This underlying rationale means that jobs will continue to be outsourced as industry continually tries to push their costs down. Anyone reading this ever been subject to downsizing or didn’t get an employment contract renewed?

It means that rivers, forests, the oceans and other natural resources will continue to be exploited to the detriment of the world’s delicate ecosystem as business interests continue to expand the search for resources. Some estimate that 90% of Sarawak’s rainforests are gone. Fresh water crises are cropping up more and more often. More species of flora and fauna are disappearing at a faster rate.

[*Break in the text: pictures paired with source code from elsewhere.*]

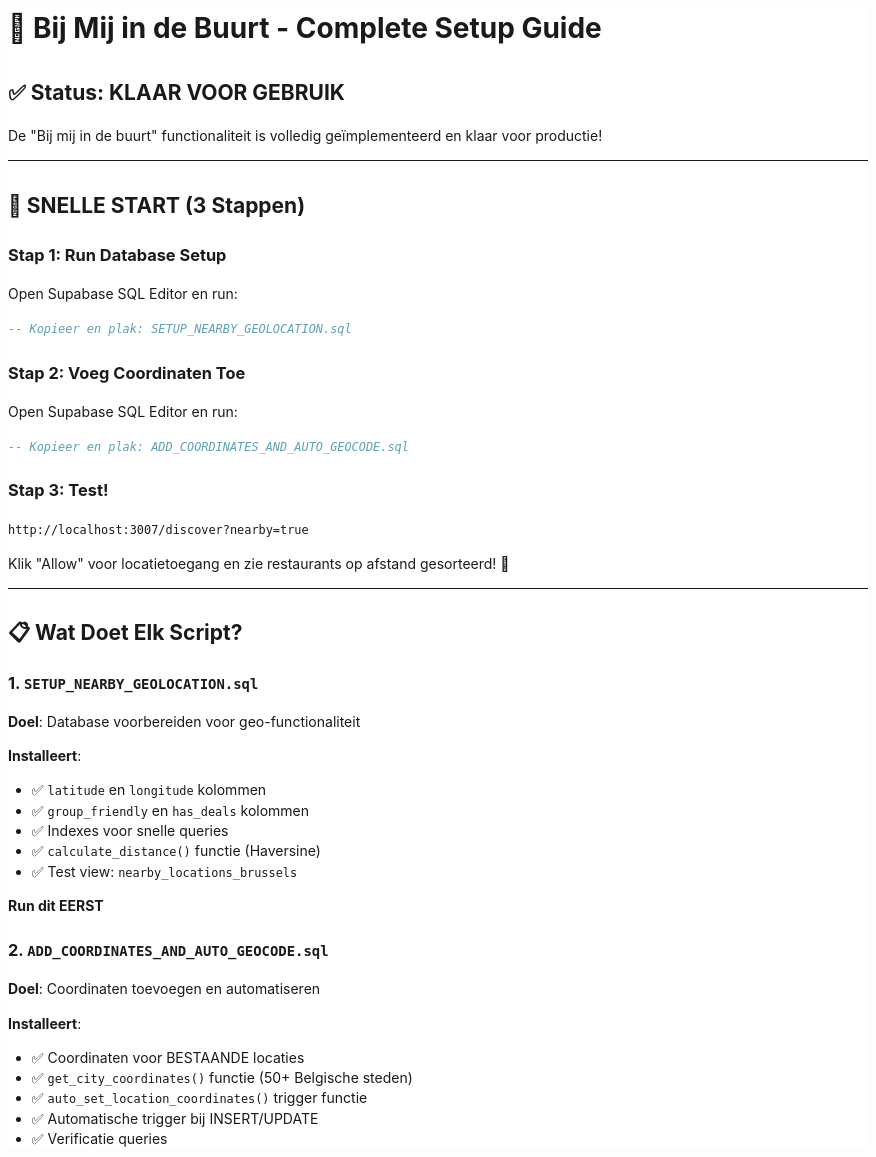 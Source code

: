 # 🎯 Bij Mij in de Buurt - Complete Setup Guide

## ✅ Status: KLAAR VOOR GEBRUIK

De "Bij mij in de buurt" functionaliteit is volledig geïmplementeerd en klaar voor productie!

---

## 🚀 SNELLE START (3 Stappen)

### Stap 1: Run Database Setup
Open Supabase SQL Editor en run:
```sql
-- Kopieer en plak: SETUP_NEARBY_GEOLOCATION.sql
```

### Stap 2: Voeg Coordinaten Toe
Open Supabase SQL Editor en run:
```sql
-- Kopieer en plak: ADD_COORDINATES_AND_AUTO_GEOCODE.sql
```

### Stap 3: Test!
```
http://localhost:3007/discover?nearby=true
```

Klik "Allow" voor locatietoegang en zie restaurants op afstand gesorteerd! 🎉

---

## 📋 Wat Doet Elk Script?

### 1. `SETUP_NEARBY_GEOLOCATION.sql`
**Doel**: Database voorbereiden voor geo-functionaliteit

**Installeert**:
- ✅ `latitude` en `longitude` kolommen
- ✅ `group_friendly` en `has_deals` kolommen  
- ✅ Indexes voor snelle queries
- ✅ `calculate_distance()` functie (Haversine)
- ✅ Test view: `nearby_locations_brussels`

**Run dit EERST**

### 2. `ADD_COORDINATES_AND_AUTO_GEOCODE.sql`
**Doel**: Coordinaten toevoegen en automatiseren

**Installeert**:
- ✅ Coordinaten voor BESTAANDE locaties
- ✅ `get_city_coordinates()` functie (50+ Belgische steden)
- ✅ `auto_set_location_coordinates()` trigger functie
- ✅ Automatische trigger bij INSERT/UPDATE
- ✅ Verificatie queries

This means that technology which may be more beneficial to humanity like solar power but not as profitable as fossil fuels will be ignored. How long did it take for hybrid cars to be introduced in Malaysia again?


A Penan blockade against loggers in Sarawak | Source -

It means that ‘development’ will continue to be foisted onto indigenous tribes all over the world because it is profitable for 2% of the world’s population. How many acres of land in the country have been taken away from the Orang Asal? How many people live in squalor after being forcibly displaced from their ancestral land?

Essentially, this rationale means profit will always come before people.

What kind of effect does this ‘profit-first’ system have on us collectively as a species? Well, are we living in a society where we have to fight for what we get, watch our backs, fend for ourselves, learn not to trust each other or are we living in a society where we depend on reciprocity, mutuality, cooperation, where empathy is important and our security depends on good relations with other people?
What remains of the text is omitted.